■ PROBLEM: Copy every line below that has the word "integer" in it.

■ SOURCE RECORDS:
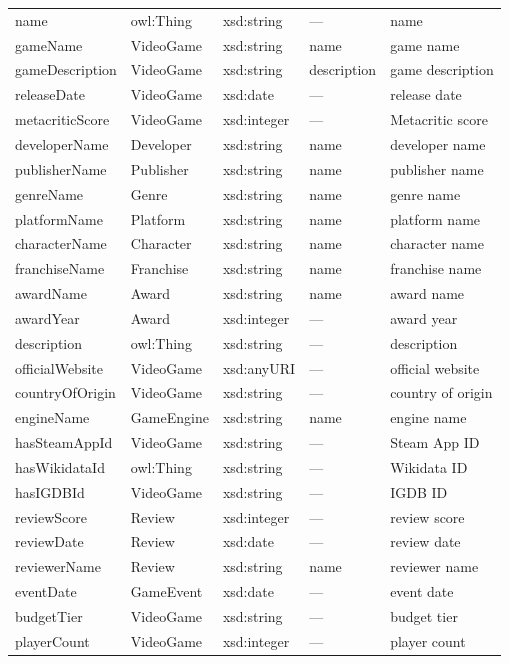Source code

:\begin{longtable}{lllll}
name              & owl:Thing   & xsd:string  & ---         & name \\
gameName          & VideoGame   & xsd:string  & name        & game name \\
gameDescription   & VideoGame   & xsd:string  & description & game description \\
releaseDate       & VideoGame   & xsd:date    & ---         & release date \\
metacriticScore   & VideoGame   & xsd:integer & ---         & Metacritic score \\
developerName     & Developer   & xsd:string  & name        & developer name \\
publisherName     & Publisher   & xsd:string  & name        & publisher name \\
genreName         & Genre       & xsd:string  & name        & genre name \\
platformName      & Platform    & xsd:string  & name        & platform name \\
characterName     & Character   & xsd:string  & name        & character name \\
franchiseName     & Franchise   & xsd:string  & name        & franchise name \\
awardName         & Award       & xsd:string  & name        & award name \\
awardYear         & Award       & xsd:integer & ---         & award year \\
description       & owl:Thing   & xsd:string  & ---         & description \\
officialWebsite   & VideoGame   & xsd:anyURI  & ---         & official website \\
countryOfOrigin   & VideoGame   & xsd:string  & ---         & country of origin \\
engineName        & GameEngine  & xsd:string  & name        & engine name \\
hasSteamAppId     & VideoGame   & xsd:string  & ---         & Steam App ID \\
hasWikidataId     & owl:Thing   & xsd:string  & ---         & Wikidata ID \\
hasIGDBId         & VideoGame   & xsd:string  & ---         & IGDB ID \\
reviewScore       & Review      & xsd:integer & ---         & review score \\
reviewDate        & Review      & xsd:date    & ---         & review date \\
reviewerName      & Review      & xsd:string  & name        & reviewer name \\
eventDate         & GameEvent   & xsd:date    & ---         & event date \\
budgetTier        & VideoGame   & xsd:string  & ---         & budget tier \\
playerCount       & VideoGame   & xsd:integer & ---         & player count \\
\bottomrule
\end{longtable}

■ YOUR RESPONSE:
metacriticScore   & VideoGame   & xsd:integer & ---         & Metacritic score \\
awardYear         & Award       & xsd:integer & ---         & award year \\
reviewScore       & Review      & xsd:integer & ---         & review score \\
playerCount       & VideoGame   & xsd:integer & ---         & player count \\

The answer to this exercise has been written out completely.